Money tends to leave much easier and faster than it comes in. That’s why cash flow planning is paramount for small business owners. With the right amount of planning, strategy, and forecasting, it can help any solid business succeed (and improve their bottom line).
A large part of cash flow planning is creating a cash budget, which determines the patterns of how you collect and pay over a specific period of time (i.e. by month, quarter or year). The goal of cash flow planning is to maintain sufficient cash for operations and liabilities without leaving too much cash idle.
Start Cash Flow Planning By Developing a Cash Flow Statement
Creating a cash flow statement is the first step in cash flow planning and is a key tool used to plan for short- and long-term.
A cash flow statement is a document used to forecast how much money is coming into (cash inflow) and going out (cash outflow) of your business.
Do this by outlining an annual plan split up into monthly payments.

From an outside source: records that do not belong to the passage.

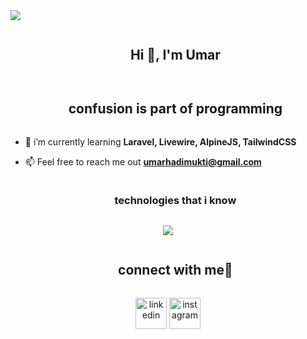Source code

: 
<!--horizontal divider(gradiant)-->
<img src="https://user-images.githubusercontent.com/73097560/115834477-dbab4500-a447-11eb-908a-139a6edaec5c.gif">

<!--h1 without bottom border-->
<div id="user-content-toc">
  <ul align="center">
    <summary><h2 style="display: inline-block">Hi 👋, I'm Umar</h2></summary>
  </ul>
</div>


<!--- snake -->
<div align="center">
<!--   <img  src="https://github.com/1999AZZAR/1999AZZAR/blob/main/resources/img/grid-snake.svg"
       alt="snake" /></a> -->
</div>


<!--h2 without bottom border-->
<div id="user-content-toc">
  <ul align="center">
    <summary><h2 style="display: inline-block">confusion is part of programming</h2></summary>
  </ul>
</div>


<!--Intro start-->
- 🌱 i’m currently learning **Laravel, Livewire, AlpineJS, TailwindCSS**

- 📫 Feel free to reach me out **umarhadimukti@gmail.com**
<!--Intro end-->

<!--h1 without bottom border-->
<div id="user-content-toc">
  <ul align="center">
    <summary><h3 style="display: inline-block">technologies that i know</h3></summary>
  </ul>
</div>
<!--tech stack icons-->
<p align="center">
  <a href="https://skillicons.dev">
    <img src="https://skillicons.dev/icons?i=git,php,laravel,livewire,alpinejs,js,express,nextjs,nodejs,postman,mongodb,mysql,react,tailwind,bootstrap,ts&perline=14" />
  </a>
</p>


<!-- Connect with me -->
<!--h2 without bottom border-->
<div id="user-content-toc">
  <ul align="center">
    <summary><h2 style="display: inline-block">connect with me🤝</h2></summary>
  </ul>
</div>

<!--icons and links-->
<p align="center">
<a href="https://www.linkedin.com/in/umar-hadi-mukti-5a5564216//" target="blank"><img align="center" src="https://user-images.githubusercontent.com/88904952/234979284-68c11d7f-1acc-4f0c-ac78-044e1037d7b0.png" alt="linkedin" height="50" width="50" /></a>
<a href="https://www.instagram.com/maarumar/" target="blank"><img align="center" src="https://user-images.githubusercontent.com/88904952/234981169-2dd1e58f-4b7e-468c-8213-034ba62156c3.png" alt="instagram" height="50" width="50" /></a>
</p>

Include details such as how much you expect to spend or receive over a given period when creating this document.
Certain payments must be paid off at specific times. For example, rent payments are generally paid off monthly, while insurance premium could be paid on a yearly basis.
By planning—and forecasting—the many different payments you need to make each month, you can really see how much movable cash you have. That way, you gain a better understanding of how much cash you can actually spend! It doesn’t matter how frequent these costs are met. What’s important is that you include these cash flow items in your business cash flow planning to avoid any surprises down the road.

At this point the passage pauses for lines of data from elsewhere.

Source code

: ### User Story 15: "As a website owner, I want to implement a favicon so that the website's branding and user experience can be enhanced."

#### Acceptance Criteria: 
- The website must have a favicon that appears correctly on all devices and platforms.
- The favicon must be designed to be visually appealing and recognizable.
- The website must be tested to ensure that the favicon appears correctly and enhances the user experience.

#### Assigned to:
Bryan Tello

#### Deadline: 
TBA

Analyze Findings in Your Cash Budget
Once you’ve gained a solid idea of your monthly cash budget, a good rule of thumb is to compare it to your business’ real-world performance. Comparing your planned budget to actual outcomes will provide invaluable financial insights.
Also, this comparison can provide vital information on how to plan for (and refine) your next month’s budget. In particular, small business owners should pay attention to their cash flow, cash position, and accuracy of their cash budget.

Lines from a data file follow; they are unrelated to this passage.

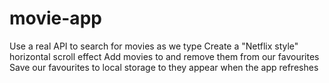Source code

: # movie-app
Use a real API to search for movies as we type Create a "Netflix style" horizontal scroll effect Add movies to and remove them from our favourites Save our favourites to local storage to they appear when the app refreshes
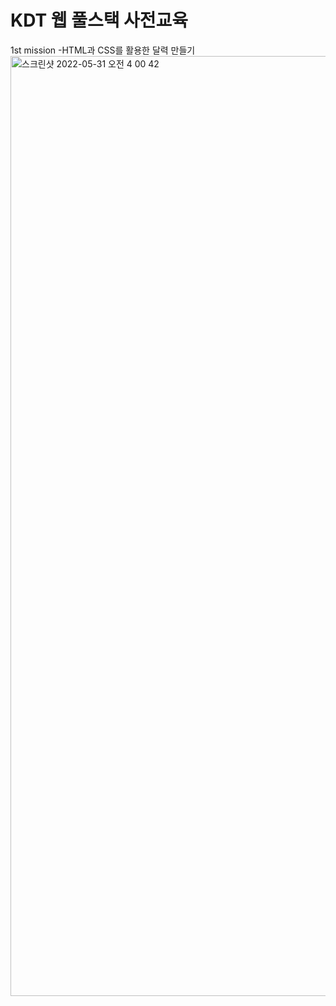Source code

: # KDT 웹 풀스택 사전교육
1st mission
-HTML과 CSS를 활용한 달력 만들기
<img width="1504" alt="스크린샷 2022-05-31 오전 4 00 42" src="https://user-images.githubusercontent.com/92978598/171048325-b45f4003-9b4d-477d-933b-c65ed8ded6fd.png">
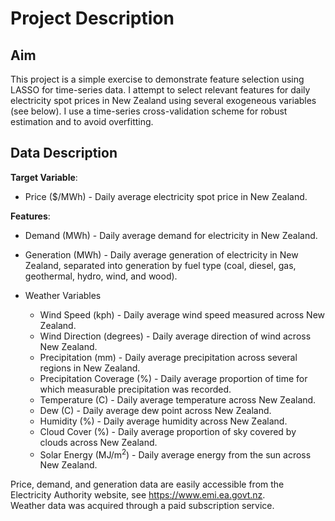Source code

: # Project Description

## Aim

This project is a simple exercise to demonstrate feature selection using LASSO for time-series data. I attempt to select relevant features for daily electricity spot prices in New Zealand using several exogeneous variables (see below). I use a time-series cross-validation scheme for robust estimation and to avoid overfitting.

## Data Description

**Target Variable**:  

- Price ($/MWh) - Daily average electricity spot price in New Zealand.

**Features**:

- Demand (MWh) - Daily average demand for electricity in New Zealand.
- Generation (MWh) - Daily average generation of electricity in New Zealand, separated into generation by fuel type (coal, diesel, gas, geothermal, hydro, wind, and wood).

- Weather Variables

  - Wind Speed (kph) - Daily average wind speed measured across New Zealand.
  - Wind Direction (degrees) - Daily average direction of wind across New Zealand.
  - Precipitation (mm) - Daily average precipitation across several regions in New Zealand.
  - Precipitation Coverage (%) - Daily average proportion of time for which measurable precipitation was recorded.
  - Temperature (C) - Daily average temperature across New Zealand.
  - Dew (C) - Daily average dew point across New Zealand.
  - Humidity (%) - Daily average humidity across New Zealand.
  - Cloud Cover (%) - Daily average proportion of sky covered by clouds across New Zealand.
  - Solar Energy (MJ/m<sup>2</sup>) - Daily average energy from the sun across New Zealand.

Price, demand, and generation data are easily accessible from the Electricity Authority website, see <https://www.emi.ea.govt.nz>.  
Weather data was acquired through a paid subscription service.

Put Aside Cash for a Rainy Day
A large part of improving your business’ bottom line is to save money for unpredictable expenses. Much like an emergency fund, small business owners should make sure they have cash set aside to use for unexpected expenses that otherwise could have major impacts on their cash flow.
From last-minute repair computer maintenances to damages made to your office or home, any cash put aside for a rainy day is critical to keeping your business afloat.